There are two approaches you could implement to make sure every sample gets used in each training epoch:

- Define your
`num_classes`

dynamically based on how many classes remain that still have untrained samples. For example, if you use a list of numpy arrays to store indexers for each class.

And then define num_batches to also be dynamic:

```
num_batches = 4 if (num_batches <= num_classes) else num_classes
```

But this method may result in overfitting to the final class(es) remaining. For instance, if the class with the most elements is getting the last 3-5 batches with just that class, you might find the model overfits to that class.

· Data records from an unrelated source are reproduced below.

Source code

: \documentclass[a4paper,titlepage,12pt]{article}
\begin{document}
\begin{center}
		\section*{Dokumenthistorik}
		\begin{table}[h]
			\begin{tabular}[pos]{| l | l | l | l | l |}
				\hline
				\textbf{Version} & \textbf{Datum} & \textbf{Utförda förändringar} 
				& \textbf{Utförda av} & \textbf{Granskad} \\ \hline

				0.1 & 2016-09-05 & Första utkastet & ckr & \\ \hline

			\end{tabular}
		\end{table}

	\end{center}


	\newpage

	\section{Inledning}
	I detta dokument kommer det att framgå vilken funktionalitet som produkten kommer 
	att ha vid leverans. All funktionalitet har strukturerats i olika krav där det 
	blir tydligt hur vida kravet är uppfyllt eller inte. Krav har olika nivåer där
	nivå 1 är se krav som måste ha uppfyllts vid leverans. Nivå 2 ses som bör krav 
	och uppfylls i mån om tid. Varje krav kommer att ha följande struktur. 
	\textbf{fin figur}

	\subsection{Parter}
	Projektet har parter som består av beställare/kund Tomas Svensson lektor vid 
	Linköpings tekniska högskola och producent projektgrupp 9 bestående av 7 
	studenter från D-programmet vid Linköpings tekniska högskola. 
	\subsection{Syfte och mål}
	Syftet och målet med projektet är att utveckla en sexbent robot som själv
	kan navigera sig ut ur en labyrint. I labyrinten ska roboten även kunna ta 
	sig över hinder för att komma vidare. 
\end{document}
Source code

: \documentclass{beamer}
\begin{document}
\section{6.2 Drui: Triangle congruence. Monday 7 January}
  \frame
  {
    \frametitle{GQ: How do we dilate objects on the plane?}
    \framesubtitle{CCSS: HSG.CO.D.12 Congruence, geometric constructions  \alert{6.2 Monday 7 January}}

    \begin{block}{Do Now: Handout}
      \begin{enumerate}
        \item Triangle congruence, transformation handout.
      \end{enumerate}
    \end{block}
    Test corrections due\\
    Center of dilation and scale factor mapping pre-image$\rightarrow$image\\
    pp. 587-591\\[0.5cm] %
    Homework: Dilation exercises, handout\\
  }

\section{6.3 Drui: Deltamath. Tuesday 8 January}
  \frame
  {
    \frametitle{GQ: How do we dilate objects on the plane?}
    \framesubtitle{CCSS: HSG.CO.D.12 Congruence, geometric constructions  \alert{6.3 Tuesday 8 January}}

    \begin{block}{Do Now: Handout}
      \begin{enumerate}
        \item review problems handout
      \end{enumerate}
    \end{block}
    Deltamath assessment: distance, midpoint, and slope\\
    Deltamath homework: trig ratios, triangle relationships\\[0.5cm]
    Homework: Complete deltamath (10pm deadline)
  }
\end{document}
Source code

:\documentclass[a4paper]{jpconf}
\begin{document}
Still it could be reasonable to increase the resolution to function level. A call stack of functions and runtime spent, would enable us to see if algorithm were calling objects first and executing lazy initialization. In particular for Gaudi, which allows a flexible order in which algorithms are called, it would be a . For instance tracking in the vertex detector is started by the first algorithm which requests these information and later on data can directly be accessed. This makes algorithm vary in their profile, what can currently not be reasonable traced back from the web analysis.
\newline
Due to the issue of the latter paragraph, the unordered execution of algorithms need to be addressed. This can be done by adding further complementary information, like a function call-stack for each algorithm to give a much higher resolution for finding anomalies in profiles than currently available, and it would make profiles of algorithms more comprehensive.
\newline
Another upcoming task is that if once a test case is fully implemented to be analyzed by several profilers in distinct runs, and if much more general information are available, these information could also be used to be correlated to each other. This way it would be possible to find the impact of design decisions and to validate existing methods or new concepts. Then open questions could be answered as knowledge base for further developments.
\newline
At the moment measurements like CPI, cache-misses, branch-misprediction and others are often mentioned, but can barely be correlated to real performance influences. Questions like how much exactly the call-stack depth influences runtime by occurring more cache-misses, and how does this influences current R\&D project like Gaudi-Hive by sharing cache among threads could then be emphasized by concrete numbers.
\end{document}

- Keep cycling each class independently, while randomly sampling with full batchsize until all classes have completed at least one cycle. You could maintain a list of number of elements in each class and just subtract 1 each time a class is chosen. Then break training for that epoch when that condition is met.

```
num_elements_per_class = np.array([3, 6, 6, 11, 14, ... 20])
vect = torch.rand(num_classes)
vect_topk=vect.topk(num_batches)[1].numpy()
#deduct from classes sampled
num_elements_per_class[vect_topk] -= 1
```

And then your per epoch training loop might look like:

```
#break training if all sampled
while True:
#training tasks go here
if not np.any(dataloader.num_elements_per_class>0):
break
```

The second approach would be ideal to limit class overfitting. But you’d probably need to build your own custom dataloader as the vanilla Pytorch dataloader requires a `__len__`

.

Basically, you just need to index where your classes are in the dataset, and maintain a list of those indices, plus a list of those indices but shuffled. Something like the following might work, but you may need to debug it since I wrote it on my phone and haven’t checked:

```
#get list of indices for each class
def list_class_indices(labels):
return [np.where(labels==x)[0] for x in range(num_classes)]
#shuffle list of indices
rng = np.random.default_rng()
def shuffle_indices(indices_list):
return [rng.shuffle(x) for x in indices_list]
```

Maintain a list of `indices_counter`

and `total_indices`

:

```
def init_indices_counter(class_indices):
return np.zeros(len(class_indices)), np.array([len(x) for x in class_indices])
```

An update function for `indices_counter`

:

```
def update_indices_counter(indices_counter, total_indices, vect_topk):
indices_counter[vect_topk]+=1
condition = indices_counter==total_indices
#reset counter where cycle completed
indices_counter[condition]=0
return indices_counter
```

And then a `get_batch`

function:

```
def get_batch(data, labels, shuffled_indices, vect_topk, indices_counter, total_indices, num_elements_per_class):
indices = [x[y] for x, y in zip(shuffled_indices[vect_topk], indices_counter[vect_topk])]
indices_counter = update_indices_counter(indices_counter, total_indices, vect_topk)
#update num_elements_per_class
num_elements_per_class[vect_topk] -= 1
return data[indices], labels[indices]
```

And you will likely need a reset function between training epochs to shuffle indices and to reset the indices_counter and num_elements_per_class.

The above are independent definitions, but you could probably clean it up quite a bit with a class function.